The regulator further asked merchant bankers to delete a reference to "selling shareholders" in the determination of allocation of the QIB portion to anchor investors.
A moneycontrol analysis shows that such language allowing `selling shareholders’ the right to be part of the decision making process of IPO pricing appears in the draft prospectus of some new age technology companies such as Ola Electric and FirstCry.
The Ola Electric draft prospectus, on its front page, states that the floor price and cap price as well as the final offer price will be determined by the company and its “selling shareholders” in consultation with its merchant bankers.
Investors who propose to sell shares in Ola Electric IPO include Tiger Global, Temasek, Matrix Partners and Softbank Vision Fund amongst others.
Similarly, the FirstCry DRHP states that the floor price, cap price and the offer price will be determined and justified by the company and the shareholders IPO committee, in consultation with the merchant bankers.
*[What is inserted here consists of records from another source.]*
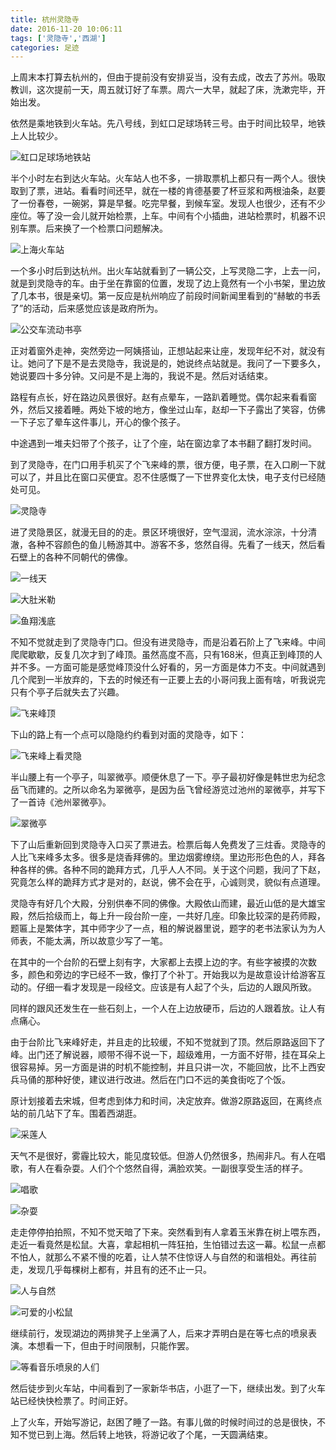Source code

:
```yaml
---
title: 杭州灵隐寺
date: 2016-11-20 10:06:11
tags: ['灵隐寺','西湖']
categories: 足迹
---
```




上周末本打算去杭州的，但由于提前没有安排妥当，没有去成，改去了苏州。吸取教训，这次提前一天，周五就订好了车票。周六一大早，就起了床，洗漱完毕，开始出发。



<!-- more-->



依然是乘地铁到火车站。先八号线，到虹口足球场转三号。由于时间比较早，地铁上人比较少。



 ![虹口足球场地铁站](虹口足球场地铁站.jpg)



半个小时左右到达火车站。火车站人也不多，一排取票机上都只有一两个人。很快取到了票，进站。看看时间还早，就在一楼的肯德基要了杯豆浆和两根油条，赵要了一份春卷，一碗粥，算是早餐。吃完早餐，到候车室。发现人也很少，还有不少座位。等了没一会儿就开始检票，上车。中间有个小插曲，进站检票时，机器不识别车票。后来换了一个检票口问题解决。

 ![上海火车站](上海火车站.jpg)



一个多小时后到达杭州。出火车站就看到了一辆公交，上写灵隐二字，上去一问，就是到灵隐寺的车。由于坐在靠窗的位置，发现了边上竟然有一个小书架，里边放了几本书，很是亲切。第一反应是杭州响应了前段时间新闻里看到的“赫敏的书丢了”的活动，后来感觉应该是政府所为。



 ![公交车流动书亭](公交车流动书亭.jpg)



正对着窗外走神，突然旁边一阿姨搭讪，正想站起来让座，发现年纪不对，就没有让。她问了下是不是去灵隐寺，我说是的，她说终点站就是。我问了一下要多久，她说要四十多分钟。又问是不是上海的，我说不是。然后对话结束。

路程有点长，好在路边风景很好。赵有点晕车，一路趴着睡觉。偶尔起来看看窗外，然后又接着睡。两处下坡的地方，像坐过山车，赵却一下子露出了笑容，仿佛一下子忘了晕车这件事儿，开心的像个孩子。

中途遇到一堆夫妇带了个孩子，让了个座，站在窗边拿了本书翻了翻打发时间。

到了灵隐寺，在门口用手机买了个飞来峰的票，很方便，电子票，在入口刷一下就可以了，并且比在窗口买便宜。忍不住感慨了一下世界变化太快，电子支付已经随处可见。



 ![灵隐寺](灵隐寺.JPG)



进了灵隐景区，就漫无目的的走。景区环境很好，空气湿润，流水淙淙，十分清澈，各种不容颜色的鱼儿畅游其中。游客不多，悠然自得。先看了一线天，然后看石壁上的各种不同朝代的佛像。



 ![一线天](一线天.jpg)



 ![大肚米勒](大肚米勒.jpg)



 ![鱼翔浅底](鱼翔浅底.jpg)



不知不觉就走到了灵隐寺门口。但没有进灵隐寺，而是沿着石阶上了飞来峰。中间爬爬歇歇，反复几次才到了峰顶。虽然高度不高，只有168米，但真正到峰顶的人并不多。一方面可能是感觉峰顶没什么好看的，另一方面是体力不支。中间就遇到几个爬到一半放弃的，下去的时候还有一正要上去的小哥问我上面有啥，听我说完只有个亭子后就失去了兴趣。



 ![飞来峰顶](飞来峰顶.jpg)



下山的路上有一个点可以隐隐约约看到对面的灵隐寺，如下：



 ![飞来峰上看灵隐](飞来峰上看灵隐.JPG)



半山腰上有一个亭子，叫翠微亭。顺便休息了一下。亭子最初好像是韩世忠为纪念岳飞而建的。之所以命名为翠微亭，是因为岳飞曾经游览过池州的翠微亭，并写下了一首诗《池州翠微亭》。



 ![翠微亭](翠微亭.jpg)



下了山后重新回到灵隐寺入口买了票进去。检票后每人免费发了三炷香。灵隐寺的人比飞来峰多太多。很多是烧香拜佛的。里边烟雾缭绕。里边形形色色的人，拜各种各样的佛。各种不同的跪拜方式，几乎人人不同。关于这个问题，我问了下赵，究竟怎么样的跪拜方式才是对的，赵说，佛不会在乎，心诚则灵，貌似有点道理。

灵隐寺有好几个大殿，分别供奉不同的佛像。大殿依山而建，最近山低的是大雄宝殿，然后拾级而上，每上升一段台阶一座，一共好几座。印象比较深的是药师殿，题匾上是繁体字，其中师字少了一点，租的解说器里说，题字的老书法家认为为人师表，不能太满，所以故意少写了一笔。

在其中的一个台阶的石壁上刻有字，大家都上去摸上边的字。有些字被摸的次数多，颜色和旁边的字已经不一致，像打了个补丁。开始我以为是故意设计给游客互动的。仔细一看才发现是一段经文。应该是有人起了个头，后边的人跟风所致。

同样的跟风还发生在一些石刻上，一个人在上边放硬币，后边的人跟着放。让人有点痛心。

由于台阶比飞来峰好走，并且走的比较缓，不知不觉就到了顶。然后原路返回下了峰。出门还了解说器，顺带不得不说一下，超级难用，一方面不好带，挂在耳朵上很容易掉。另一方面是讲的时机不能控制，并且只讲一次，不能回放，比不上西安兵马俑的那种好使，建议进行改进。然后在门口不远的美食街吃了个饭。

原计划接着去宋城，但考虑到体力和时间，决定放弃。做游2原路返回，在离终点站的前几站下了车。围着西湖逛。



 ![采莲人](采莲人.JPG)



天气不是很好，雾霾比较大，能见度较低。但游人仍然很多，热闹非凡。有人在唱歌，有人在看杂耍。人们个个悠然自得，满脸欢笑。一副很享受生活的样子。



 ![唱歌](唱歌.JPG)



 ![杂耍](杂耍.JPG)



走走停停拍拍照，不知不觉天暗了下来。突然看到有人拿着玉米靠在树上喂东西，走近一看竟然是松鼠。大喜，拿起相机一阵狂拍，生怕错过去这一幕。松鼠一点都不怕人，就那么不紧不慢的吃着，让人禁不住惊讶人与自然的和谐相处。再往前走，发现几乎每棵树上都有，并且有的还不止一只。



 ![人与自然](人与自然.JPG)



 ![可爱的小松鼠](可爱的小松鼠.JPG)



继续前行，发现湖边的两排凳子上坐满了人，后来才弄明白是在等七点的喷泉表演。本想看一下，但由于时间限制，只能作罢。



 ![等看音乐喷泉的人们](等看音乐喷泉的人们.JPG)



然后徒步到火车站，中间看到了一家新华书店，小逛了一下，继续出发。到了火车站已经快快检票了。时间正好。

上了火车，开始写游记，赵困了睡了一路。有事儿做的时候时间过的总是很快，不知不觉已到上海。然后转上地铁，将游记收了个尾，一天圆满结束。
Selling shareholders in the proposed FirstCry IPO include Softbank Vision Fund, Premji Invest, TPG Growth and NewQuest.
Moneycontrol could not ascertain if Sebi has issued such observations to these companies.
An email sent to Sebi did not elicit a response.
“Sebi’s ICDR (Issue of Capital and Disclosure Requirements) regulations only allows these items to be determined by the issuer in consultation with merchant bankers,” said a capital markets lawyer, speaking on condition of anonymity.
“Basically, they don't want selling shareholders to unduly influence the price band, given that they have a vested interest in maximising their returns,” he added.